DoubleLine's Cohen Warns of AI Bubble Coming to Credit

Robert Cohen from DoubleLine warns of a potential AI credit bubble, emphasizing the need to carefully evaluate the creditworthiness of AI-related companies, particularly those reliant on aggressive growth to service debt. He advises investors to focus on companies with strong financial structures and sustainable cash flows to avoid the risks associated with speculative credits in the AI sector.

Robert Cohen from DoubleLine discusses the current landscape of AI-related credit deals, emphasizing the importance of evaluating the risk of an AI bubble. He defines a credit bubble as a situation where credits are unlikely to repay their debt, citing the energy sector as an example where bonds defaulted quickly due to unsustainable debt. While he does not believe the credit market is in a bubble yet, he expresses concern about the equity markets, where valuations and growth expectations may be reaching unrealistic levels.

Cohen highlights that historically, major technological advancements—such as railroads, telephones, and the internet—have often led to bubbles. Given this pattern, he assigns a high probability to the emergence of an AI bubble. He stresses the need to consider which credit instruments will survive a potential economic downturn, focusing on those with strong balance sheets and resilient structures rather than those reliant on rapid growth.

He points out that some hyperscale companies in the AI space are likely to perform well, but he expresses caution about companies like Oracle, which he views as having a high-yield credit profile with riskier spreads. Cohen advises investors to avoid taking on excessive technology obsolescence risk, drawing on his experience as an analyst during the dot-com bubble burst, which informs his cautious stance.

The key takeaway from Cohen’s perspective is the importance of scrutinizing the creditworthiness of AI-related companies, particularly looking at their ability to service debt without relying on aggressive growth projections.
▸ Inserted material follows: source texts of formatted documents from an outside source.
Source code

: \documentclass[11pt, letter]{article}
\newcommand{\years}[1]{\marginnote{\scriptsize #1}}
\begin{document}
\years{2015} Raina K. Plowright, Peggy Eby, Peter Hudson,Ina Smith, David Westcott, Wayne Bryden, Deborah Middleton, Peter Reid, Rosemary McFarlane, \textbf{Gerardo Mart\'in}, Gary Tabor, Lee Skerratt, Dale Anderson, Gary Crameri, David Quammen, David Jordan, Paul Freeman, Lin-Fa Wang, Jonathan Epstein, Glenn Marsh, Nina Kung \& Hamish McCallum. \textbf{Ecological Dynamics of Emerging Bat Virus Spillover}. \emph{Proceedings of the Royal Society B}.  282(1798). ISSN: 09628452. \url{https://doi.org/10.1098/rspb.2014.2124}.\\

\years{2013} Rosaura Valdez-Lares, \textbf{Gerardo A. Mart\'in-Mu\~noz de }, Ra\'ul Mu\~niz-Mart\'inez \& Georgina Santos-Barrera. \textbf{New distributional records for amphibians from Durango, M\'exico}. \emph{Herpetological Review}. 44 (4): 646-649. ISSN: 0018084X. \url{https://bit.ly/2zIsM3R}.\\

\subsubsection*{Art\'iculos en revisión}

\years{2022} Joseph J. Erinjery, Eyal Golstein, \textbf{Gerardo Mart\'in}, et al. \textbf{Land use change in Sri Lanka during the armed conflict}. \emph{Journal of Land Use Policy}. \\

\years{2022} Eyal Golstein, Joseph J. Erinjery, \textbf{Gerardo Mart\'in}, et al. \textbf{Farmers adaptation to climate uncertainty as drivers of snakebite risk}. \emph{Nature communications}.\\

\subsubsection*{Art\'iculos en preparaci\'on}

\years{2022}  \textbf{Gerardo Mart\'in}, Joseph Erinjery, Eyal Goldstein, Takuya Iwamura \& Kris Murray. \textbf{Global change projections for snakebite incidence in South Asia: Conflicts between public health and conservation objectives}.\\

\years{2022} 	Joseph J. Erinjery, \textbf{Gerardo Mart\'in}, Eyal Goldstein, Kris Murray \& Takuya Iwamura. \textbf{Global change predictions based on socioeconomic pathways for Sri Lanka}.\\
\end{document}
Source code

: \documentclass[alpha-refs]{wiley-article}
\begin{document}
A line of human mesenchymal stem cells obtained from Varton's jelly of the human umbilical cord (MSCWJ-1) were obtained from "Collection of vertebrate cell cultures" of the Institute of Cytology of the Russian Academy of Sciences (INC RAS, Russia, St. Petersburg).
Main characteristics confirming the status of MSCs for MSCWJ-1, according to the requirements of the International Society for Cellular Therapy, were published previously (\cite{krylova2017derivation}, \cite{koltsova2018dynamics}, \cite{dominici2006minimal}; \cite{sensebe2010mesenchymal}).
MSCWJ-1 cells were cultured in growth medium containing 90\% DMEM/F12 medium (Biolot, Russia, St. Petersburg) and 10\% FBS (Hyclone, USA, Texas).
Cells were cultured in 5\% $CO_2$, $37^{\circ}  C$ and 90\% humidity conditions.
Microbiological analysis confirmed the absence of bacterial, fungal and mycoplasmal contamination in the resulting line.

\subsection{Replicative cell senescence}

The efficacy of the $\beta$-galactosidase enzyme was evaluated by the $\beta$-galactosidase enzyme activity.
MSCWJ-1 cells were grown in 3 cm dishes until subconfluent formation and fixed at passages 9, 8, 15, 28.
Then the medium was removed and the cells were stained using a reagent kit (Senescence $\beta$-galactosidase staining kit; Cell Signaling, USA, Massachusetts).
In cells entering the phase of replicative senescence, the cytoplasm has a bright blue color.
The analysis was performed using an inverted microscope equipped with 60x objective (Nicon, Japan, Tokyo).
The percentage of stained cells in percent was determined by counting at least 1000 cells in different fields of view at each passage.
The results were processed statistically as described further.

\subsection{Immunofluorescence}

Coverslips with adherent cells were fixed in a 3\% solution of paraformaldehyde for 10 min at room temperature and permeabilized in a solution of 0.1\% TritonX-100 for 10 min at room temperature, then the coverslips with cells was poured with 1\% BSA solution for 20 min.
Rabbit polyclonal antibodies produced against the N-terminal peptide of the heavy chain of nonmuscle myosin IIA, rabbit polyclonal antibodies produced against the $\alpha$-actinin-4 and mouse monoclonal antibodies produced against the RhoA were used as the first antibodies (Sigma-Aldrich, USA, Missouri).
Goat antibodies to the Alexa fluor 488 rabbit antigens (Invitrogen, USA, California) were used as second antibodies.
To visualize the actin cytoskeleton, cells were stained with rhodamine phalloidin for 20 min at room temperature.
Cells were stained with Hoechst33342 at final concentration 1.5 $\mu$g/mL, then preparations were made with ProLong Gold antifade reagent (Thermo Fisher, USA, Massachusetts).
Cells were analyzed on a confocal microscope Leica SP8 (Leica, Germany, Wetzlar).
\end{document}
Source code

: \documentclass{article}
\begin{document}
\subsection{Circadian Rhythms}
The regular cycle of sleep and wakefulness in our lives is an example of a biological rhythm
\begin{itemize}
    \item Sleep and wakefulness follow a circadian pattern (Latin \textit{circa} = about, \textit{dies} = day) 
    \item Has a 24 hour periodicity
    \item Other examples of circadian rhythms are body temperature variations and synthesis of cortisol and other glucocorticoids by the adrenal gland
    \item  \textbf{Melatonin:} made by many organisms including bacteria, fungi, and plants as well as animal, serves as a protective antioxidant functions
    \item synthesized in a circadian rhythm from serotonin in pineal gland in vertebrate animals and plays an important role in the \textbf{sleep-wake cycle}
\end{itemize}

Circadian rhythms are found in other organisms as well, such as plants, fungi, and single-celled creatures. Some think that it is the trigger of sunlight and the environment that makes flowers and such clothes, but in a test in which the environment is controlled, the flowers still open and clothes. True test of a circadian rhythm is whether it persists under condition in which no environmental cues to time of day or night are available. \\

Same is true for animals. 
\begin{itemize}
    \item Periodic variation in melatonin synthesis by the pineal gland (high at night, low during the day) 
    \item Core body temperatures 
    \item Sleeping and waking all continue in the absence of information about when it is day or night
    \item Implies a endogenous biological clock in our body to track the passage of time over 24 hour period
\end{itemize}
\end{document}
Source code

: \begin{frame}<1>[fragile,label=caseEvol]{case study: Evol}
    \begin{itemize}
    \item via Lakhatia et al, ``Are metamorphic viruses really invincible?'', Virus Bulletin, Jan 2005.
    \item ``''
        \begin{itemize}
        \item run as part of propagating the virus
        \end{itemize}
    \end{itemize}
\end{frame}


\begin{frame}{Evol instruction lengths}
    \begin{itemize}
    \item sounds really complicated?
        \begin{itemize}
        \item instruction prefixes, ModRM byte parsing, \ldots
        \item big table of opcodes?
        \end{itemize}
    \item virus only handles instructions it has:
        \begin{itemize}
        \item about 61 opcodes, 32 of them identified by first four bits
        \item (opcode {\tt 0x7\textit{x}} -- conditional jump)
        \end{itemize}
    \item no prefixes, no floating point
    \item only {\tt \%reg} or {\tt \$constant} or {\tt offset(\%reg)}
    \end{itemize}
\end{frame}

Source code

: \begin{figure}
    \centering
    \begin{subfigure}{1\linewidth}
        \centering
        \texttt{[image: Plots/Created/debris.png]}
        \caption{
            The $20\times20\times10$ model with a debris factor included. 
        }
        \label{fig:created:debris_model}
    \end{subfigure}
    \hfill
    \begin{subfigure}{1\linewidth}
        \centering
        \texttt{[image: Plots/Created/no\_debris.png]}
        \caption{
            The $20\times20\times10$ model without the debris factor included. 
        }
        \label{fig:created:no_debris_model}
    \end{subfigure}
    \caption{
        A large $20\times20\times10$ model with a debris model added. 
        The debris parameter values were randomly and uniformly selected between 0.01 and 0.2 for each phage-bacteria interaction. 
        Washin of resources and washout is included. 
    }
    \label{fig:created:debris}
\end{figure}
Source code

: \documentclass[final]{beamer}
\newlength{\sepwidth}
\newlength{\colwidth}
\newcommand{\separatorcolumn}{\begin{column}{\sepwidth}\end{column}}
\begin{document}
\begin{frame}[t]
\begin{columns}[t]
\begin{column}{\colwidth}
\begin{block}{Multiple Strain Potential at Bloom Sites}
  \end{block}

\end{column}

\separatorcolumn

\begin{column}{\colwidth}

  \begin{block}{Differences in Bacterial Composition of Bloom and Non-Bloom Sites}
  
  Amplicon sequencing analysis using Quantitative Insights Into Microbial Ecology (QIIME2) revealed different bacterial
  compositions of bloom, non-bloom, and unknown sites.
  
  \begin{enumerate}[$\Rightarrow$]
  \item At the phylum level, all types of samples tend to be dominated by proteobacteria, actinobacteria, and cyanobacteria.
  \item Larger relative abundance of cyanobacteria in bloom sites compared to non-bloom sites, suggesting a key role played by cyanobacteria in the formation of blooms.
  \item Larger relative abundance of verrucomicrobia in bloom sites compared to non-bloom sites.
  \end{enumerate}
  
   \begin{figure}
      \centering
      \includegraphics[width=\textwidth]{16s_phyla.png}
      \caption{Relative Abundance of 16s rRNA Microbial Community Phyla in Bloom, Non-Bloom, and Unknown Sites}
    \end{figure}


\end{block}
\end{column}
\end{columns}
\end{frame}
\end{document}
Credits that can sustain themselves through current cash flows and solid financial structures are more likely to endure a market cycle, whereas those dependent on dramatic growth pose significant risks.

In conclusion, Cohen warns that speculative credits in the AI sector, which have yet to fully emerge, are the ones to watch closely. Investors should be wary of companies that require substantial growth to meet debt obligations, as these are the most vulnerable in a potential AI credit bubble. His overall message is one of caution, urging a focus on financial strength and sustainability amid the excitement surrounding AI investments.